-- Material for this exercise follows --
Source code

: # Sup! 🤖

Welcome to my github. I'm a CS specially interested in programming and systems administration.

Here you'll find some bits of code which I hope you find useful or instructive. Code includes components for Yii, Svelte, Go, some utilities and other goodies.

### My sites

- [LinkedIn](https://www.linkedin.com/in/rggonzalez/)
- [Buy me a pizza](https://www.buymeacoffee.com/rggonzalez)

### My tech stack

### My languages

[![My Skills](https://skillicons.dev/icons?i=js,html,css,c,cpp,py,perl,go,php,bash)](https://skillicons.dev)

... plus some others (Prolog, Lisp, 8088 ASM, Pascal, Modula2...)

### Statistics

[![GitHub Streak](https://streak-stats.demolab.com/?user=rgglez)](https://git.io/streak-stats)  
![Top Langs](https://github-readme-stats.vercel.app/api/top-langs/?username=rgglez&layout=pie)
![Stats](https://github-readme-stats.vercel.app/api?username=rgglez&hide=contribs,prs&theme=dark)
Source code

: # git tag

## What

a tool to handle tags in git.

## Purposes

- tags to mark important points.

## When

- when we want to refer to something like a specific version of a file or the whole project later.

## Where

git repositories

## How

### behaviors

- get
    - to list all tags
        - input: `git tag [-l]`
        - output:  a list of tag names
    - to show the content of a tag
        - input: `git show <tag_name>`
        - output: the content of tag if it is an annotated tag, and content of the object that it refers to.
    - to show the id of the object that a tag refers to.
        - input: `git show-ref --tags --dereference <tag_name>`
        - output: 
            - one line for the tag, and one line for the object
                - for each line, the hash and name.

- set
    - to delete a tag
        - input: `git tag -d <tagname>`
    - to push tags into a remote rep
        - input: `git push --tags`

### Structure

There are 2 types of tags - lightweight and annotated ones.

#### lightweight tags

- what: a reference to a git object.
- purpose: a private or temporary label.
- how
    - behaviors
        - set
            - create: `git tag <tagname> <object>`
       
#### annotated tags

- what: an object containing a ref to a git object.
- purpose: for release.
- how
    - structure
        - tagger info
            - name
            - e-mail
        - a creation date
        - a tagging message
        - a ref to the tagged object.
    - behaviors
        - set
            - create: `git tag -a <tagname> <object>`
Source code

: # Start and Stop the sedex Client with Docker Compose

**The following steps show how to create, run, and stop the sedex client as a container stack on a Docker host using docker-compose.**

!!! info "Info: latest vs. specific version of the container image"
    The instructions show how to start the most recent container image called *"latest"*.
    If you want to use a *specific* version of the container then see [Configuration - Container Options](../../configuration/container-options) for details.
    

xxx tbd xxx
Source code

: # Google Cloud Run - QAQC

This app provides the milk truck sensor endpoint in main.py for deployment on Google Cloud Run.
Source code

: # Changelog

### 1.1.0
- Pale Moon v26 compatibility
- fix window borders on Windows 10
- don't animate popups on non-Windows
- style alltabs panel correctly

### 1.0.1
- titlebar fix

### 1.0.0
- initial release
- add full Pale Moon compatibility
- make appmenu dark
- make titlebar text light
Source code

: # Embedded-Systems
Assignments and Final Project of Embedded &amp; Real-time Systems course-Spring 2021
-- Material for this exercise concluded --
**What you need to do:**
Repeat all of the data exactly as given.

**Exercise output:**
Source code

: # Sup! 🤖

Welcome to my github. I'm a CS specially interested in programming and systems administration.

Here you'll find some bits of code which I hope you find useful or instructive. Code includes components for Yii, Svelte, Go, some utilities and other goodies.

### My sites

- [LinkedIn](https://www.linkedin.com/in/rggonzalez/)
- [Buy me a pizza](https://www.buymeacoffee.com/rggonzalez)

### My tech stack

### My languages

[![My Skills](https://skillicons.dev/icons?i=js,html,css,c,cpp,py,perl,go,php,bash)](https://skillicons.dev)

... plus some others (Prolog, Lisp, 8088 ASM, Pascal, Modula2...)

### Statistics

[![GitHub Streak](https://streak-stats.demolab.com/?user=rgglez)](https://git.io/streak-stats)  
![Top Langs](https://github-readme-stats.vercel.app/api/top-langs/?username=rgglez&layout=pie)
![Stats](https://github-readme-stats.vercel.app/api?username=rgglez&hide=contribs,prs&theme=dark)
Source code

: # git tag

## What

a tool to handle tags in git.

## Purposes

- tags to mark important points.

## When

- when we want to refer to something like a specific version of a file or the whole project later.

## Where

git repositories

## How

### behaviors

- get
    - to list all tags
        - input: `git tag [-l]`
        - output:  a list of tag names
    - to show the content of a tag
        - input: `git show <tag_name>`
        - output: the content of tag if it is an annotated tag, and content of the object that it refers to.
    - to show the id of the object that a tag refers to.
        - input: `git show-ref --tags --dereference <tag_name>`
        - output: 
            - one line for the tag, and one line for the object
                - for each line, the hash and name.

- set
    - to delete a tag
        - input: `git tag -d <tagname>`
    - to push tags into a remote rep
        - input: `git push --tags`

### Structure

There are 2 types of tags - lightweight and annotated ones.

#### lightweight tags

- what: a reference to a git object.
- purpose: a private or temporary label.
- how
    - behaviors
        - set
            - create: `git tag <tagname> <object>`
       
#### annotated tags

- what: an object containing a ref to a git object.
- purpose: for release.
- how
    - structure
        - tagger info
            - name
            - e-mail
        - a creation date
        - a tagging message
        - a ref to the tagged object.
    - behaviors
        - set
            - create: `git tag -a <tagname> <object>`
Source code

: # Start and Stop the sedex Client with Docker Compose

**The following steps show how to create, run, and stop the sedex client as a container stack on a Docker host using docker-compose.**

!!! info "Info: latest vs. specific version of the container image"
    The instructions show how to start the most recent container image called *"latest"*.
    If you want to use a *specific* version of the container then see [Configuration - Container Options](../../configuration/container-options) for details.
    

xxx tbd xxx
Source code

: # Google Cloud Run - QAQC

This app provides the milk truck sensor endpoint in main.py for deployment on Google Cloud Run.
Source code

: # Changelog

### 1.1.0
- Pale Moon v26 compatibility
- fix window borders on Windows 10
- don't animate popups on non-Windows
- style alltabs panel correctly

### 1.0.1
- titlebar fix

### 1.0.0
- initial release
- add full Pale Moon compatibility
- make appmenu dark
- make titlebar text light
Source code

: # Embedded-Systems
Assignments and Final Project of Embedded &amp; Real-time Systems course-Spring 2021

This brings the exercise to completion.